Collected data:
--- START ---

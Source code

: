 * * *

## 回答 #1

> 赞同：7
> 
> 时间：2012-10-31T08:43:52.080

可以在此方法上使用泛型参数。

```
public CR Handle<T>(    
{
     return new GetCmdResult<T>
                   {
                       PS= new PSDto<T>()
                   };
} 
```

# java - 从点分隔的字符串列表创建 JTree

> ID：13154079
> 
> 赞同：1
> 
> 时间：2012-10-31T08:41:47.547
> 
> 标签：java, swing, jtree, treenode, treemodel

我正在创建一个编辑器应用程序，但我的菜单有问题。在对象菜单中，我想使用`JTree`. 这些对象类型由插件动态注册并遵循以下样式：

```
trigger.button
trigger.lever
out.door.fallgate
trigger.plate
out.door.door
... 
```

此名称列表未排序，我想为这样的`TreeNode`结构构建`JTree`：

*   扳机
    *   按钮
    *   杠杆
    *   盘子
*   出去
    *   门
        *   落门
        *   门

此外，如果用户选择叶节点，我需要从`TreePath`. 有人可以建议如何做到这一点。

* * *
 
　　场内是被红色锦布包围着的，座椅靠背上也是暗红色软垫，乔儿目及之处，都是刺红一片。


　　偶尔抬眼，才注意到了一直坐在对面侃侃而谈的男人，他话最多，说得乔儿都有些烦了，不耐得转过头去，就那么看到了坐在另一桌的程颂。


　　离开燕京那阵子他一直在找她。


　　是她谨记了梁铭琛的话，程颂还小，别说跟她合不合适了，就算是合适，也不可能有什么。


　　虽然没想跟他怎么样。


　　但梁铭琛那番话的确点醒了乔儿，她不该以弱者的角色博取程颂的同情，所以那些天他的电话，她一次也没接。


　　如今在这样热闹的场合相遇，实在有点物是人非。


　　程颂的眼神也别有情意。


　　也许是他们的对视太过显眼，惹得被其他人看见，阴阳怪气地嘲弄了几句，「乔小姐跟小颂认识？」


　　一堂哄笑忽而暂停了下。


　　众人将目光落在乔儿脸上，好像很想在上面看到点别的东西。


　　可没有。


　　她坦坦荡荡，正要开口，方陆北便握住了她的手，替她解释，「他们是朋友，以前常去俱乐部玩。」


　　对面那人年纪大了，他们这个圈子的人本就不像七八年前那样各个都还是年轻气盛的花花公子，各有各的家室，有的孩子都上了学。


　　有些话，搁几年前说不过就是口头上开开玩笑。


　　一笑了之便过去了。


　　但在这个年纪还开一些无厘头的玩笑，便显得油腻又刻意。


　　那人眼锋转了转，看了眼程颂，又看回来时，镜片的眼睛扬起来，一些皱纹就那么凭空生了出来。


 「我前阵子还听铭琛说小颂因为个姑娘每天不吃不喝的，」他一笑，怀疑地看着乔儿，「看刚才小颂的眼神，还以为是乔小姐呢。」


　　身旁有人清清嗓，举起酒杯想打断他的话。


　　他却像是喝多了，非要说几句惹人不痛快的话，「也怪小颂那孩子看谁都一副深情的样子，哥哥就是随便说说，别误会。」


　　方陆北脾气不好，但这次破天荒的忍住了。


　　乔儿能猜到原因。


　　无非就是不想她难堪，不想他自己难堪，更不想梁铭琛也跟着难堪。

--- END ---

Set out exactly the run of lines that begins at the line holding "方陆北脾气不好，但这次破天荒的忍住了。" and ends at the last line of the data.

Answer for this exercise:
　　方陆北脾气不好，但这次破天荒的忍住了。


　　乔儿能猜到原因。


　　无非就是不想她难堪，不想他自己难堪，更不想梁铭琛也跟着难堪。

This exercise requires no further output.